When the court has jurisdiction over the case and person of the defendant, any mistake in the application of the law and the appreciation of evidence committed by a court may be corrected only by appeal. The determination made by the trial court regarding the admissibility of evidence is but an exercise of its jurisdiction and whatever fault it may have perpetrated in making such a determination is an error in judgment, not of jurisdiction. Hence, settled is the rule that rulings of the trial court on procedural questions and on admissibility of evidence during the course of a trial are interlocutory in nature and may not be the subject of a separate appeal or review on certiorari. They must be assigned as errors and reviewed in the appeal properly taken from the decision rendered by the trial court on the merits of the case.[19]

Here, it is undisputed that the RTC had jurisdiction over the case and the person of the petitioners. As such, any perceived error in its interpretation of the law and its assessment of evidence is correctible by appeal, not certiorari, as the same would only be considered an error of judgment and not of jurisdiction. In particular, the RTC’s denial of the Motion to Suppress/Exclude Evidence based on its assessment that the evidence sought to be suppressed/excluded is admissible, was done in the proper exercise of its jurisdiction. Assuming that the RTC’s determination is erroneous, the mistake is clearly not an error of jurisdiction but of judgment which is not correctible by certiorari.

No grave abuse of discretion.

Even assuming that petitioners’ resort of certiorari is proper, the Petition must still be dismissed for their failure to show that the RTC acted in grave abuse of discretion as to amount to lack of jurisdiction. “Grave abuse of discretion is the capricious and whimsical exercise of judgment on the part of the public officer concerned which is equivalent to an excess or lack of jurisdiction. The abuse of discretion must be so patent and gross as to amount to an evasion of a positive duty or a virtual refusal to perform a duty enjoined by law, or to act at all in contemplation of law as where the power is exercised in an arbitrary and despotic manner by reason of passion or hostility.”[20]

In this case, petitioners miserably failed to show how the RTC supposedly abused its discretion. In fact, we note that the main issue raised by petitioners in their Petition is when is the proper time to file a motion to suppress/exclude evidence.[21] They even conceded that this is a pure question of law.[22]
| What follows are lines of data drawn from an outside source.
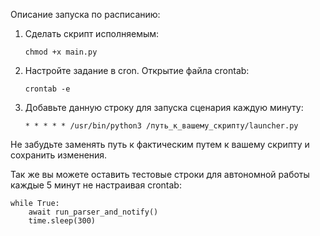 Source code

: Описание запуска по расписанию:
1. Сделать скрипт исполняемым:

       chmod +x main.py

2. Настройте задание в cron. Открытие файла crontab:
 

       crontab -e

3. Добавьте данную строку для запуска сценария каждую минуту:

       * * * * * /usr/bin/python3 /путь_к_вашему_скрипту/launcher.py

Не забудьте заменять путь к фактическим путем к вашему скрипту и сохранить изменения.

Так же вы можете оставить тестовые строки для автономной работы каждые 5 минут не настраивая crontab:

    while True:
        await run_parser_and_notify()
        time.sleep(300)


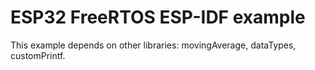 # ESP32 FreeRTOS ESP-IDF example

This example depends on other libraries: movingAverage, dataTypes, customPrintf.
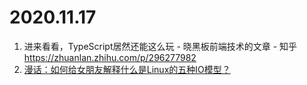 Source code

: # 2020.11.17

1. 进来看看，TypeScript居然还能这么玩 - 晓黑板前端技术的文章 - 知乎 https://zhuanlan.zhihu.com/p/296277982
2. [漫话：如何给女朋友解释什么是Linux的五种IO模型？](https://juejin.cn/post/6844903687626686472)
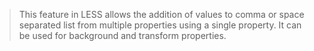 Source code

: >This feature in LESS allows the addition of values to comma or space separated list from multiple properties using a single property. It can be used for background and transform properties.

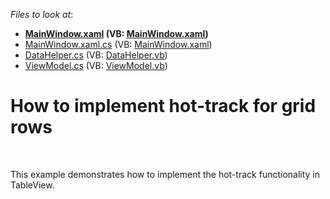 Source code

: <!-- default file list -->
*Files to look at*:

* **[MainWindow.xaml](./CS/WpfApplication/MainWindow.xaml) (VB: [MainWindow.xaml](./VB/WpfApplication/MainWindow.xaml))**
* [MainWindow.xaml.cs](./CS/WpfApplication/MainWindow.xaml.cs) (VB: [MainWindow.xaml](./VB/WpfApplication/MainWindow.xaml))
* [DataHelper.cs](./CS/WpfApplication/Model/DataHelper.cs) (VB: [DataHelper.vb](./VB/WpfApplication/Model/DataHelper.vb))
* [ViewModel.cs](./CS/WpfApplication/ViewModel/ViewModel.cs) (VB: [ViewModel.vb](./VB/WpfApplication/ViewModel/ViewModel.vb))
<!-- default file list end -->
# How to implement hot-track for grid rows


<p><br />
<p>This example demonstrates how to implement the hot-track functionality in TableView.</p></p>

<br/>



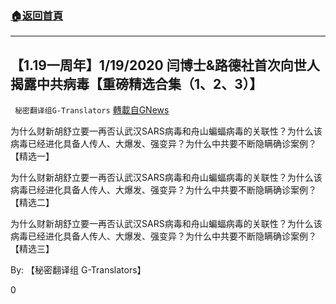 ###  [:house:返回首頁](https://github.com/ourhimalayas/txt)
---

## 【1.19一周年】1/19/2020 闫博士&amp;路德社首次向世人揭露中共病毒【重磅精选合集（1、2、3）】
` 秘密翻译组G-Translators` [轉載自GNews](https://gnews.org/zh-hans/789778/)

为什么财新胡舒立要一再否认武汉SARS病毒和舟山蝙蝠病毒的关联性？为什么该病毒已经进化具备人传人、大爆发、强变异？为什么中共要不断隐瞒确诊案例？【精选一】

为什么财新胡舒立要一再否认武汉SARS病毒和舟山蝙蝠病毒的关联性？为什么该病毒已经进化具备人传人、大爆发、强变异？为什么中共要不断隐瞒确诊案例？【精选二】

为什么财新胡舒立要一再否认武汉SARS病毒和舟山蝙蝠病毒的关联性？为什么该病毒已经进化具备人传人、大爆发、强变异？为什么中共要不断隐瞒确诊案例？【精选三】

By: 【秘密翻译组 G-Translators】

0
In any case, our perusal of the records shows that the RTC did not abuse, much more, gravely abuse its discretion. The RTC thoroughly considered the pleadings submitted by the parties, to wit: Motion to Suppress/Exclude Evidence; Opposition (to the Motion to Suppress Evidence); Reply; Rejoinder; and Sur-Rejoinder; as well as the Joint affidavit submitted by the arresting officers. Only after a careful analysis of the submissions of the parties did the RTC render its judgment.

Petitioners violated the principle
of hierarchy of courts.


It also did not escape our attention that from the RTC, petitioners made a direct recourse to this Court. This is against the well-settled principle dictating that a petition for certiorari assailing the interlocutory orders of the RTC should be filed with the Court of Appeals and not directly with the Supreme Court. It was held in Rayos v. City of Manila[23] that:

Indeed, this Court, the Court of Appeals and the Regional Trial Courts exercise concurrent jurisdiction to issue writs of certiorari, prohibition, mandamus, quo warranto, habeas corpus and injunction. However, such concurrence in jurisdiction does not give petitioners unbridled freedom of choice of court forum. In Heirs of Bertuldo Hinog v. Melicor, citing People v. Cuaresma, the Court held:
This Court’s original jurisdiction to issue writs of certiorari is not exclusive. It is shared by this Court with Regional Trial Courts and with the Court of Appeals. This concurrence of jurisdiction is not, however, to be taken as according to parties seeking any of the writs an absolute, unrestrained freedom of choice of the court to which application therefor will be directed. There is after all a hierarchy of courts. That hierarchy is determinative of the venue of appeals, and also serves as a general determinant of the appropriate forum for petitions for the extraordinary writs. A becoming regard for that judicial hierarchy most certainly indicates that petitions for the issuance of extraordinary writs against first level (“inferior”) courts should be filed with the Regional Trial Court, and those against the latter, with the Court of Appeals. A direct invocation of the Supreme Court’s original jurisdiction to issue these writs should be allowed only when there are special and important reasons therefor, clearly and specifically set out in the petition. This is [an] established policy. It is a policy necessary to prevent inordinate demands upon the Court’s time and attention which are better devoted to those matters within its exclusive jurisdiction, and to prevent further over-crowding of the Court’s docket.[24]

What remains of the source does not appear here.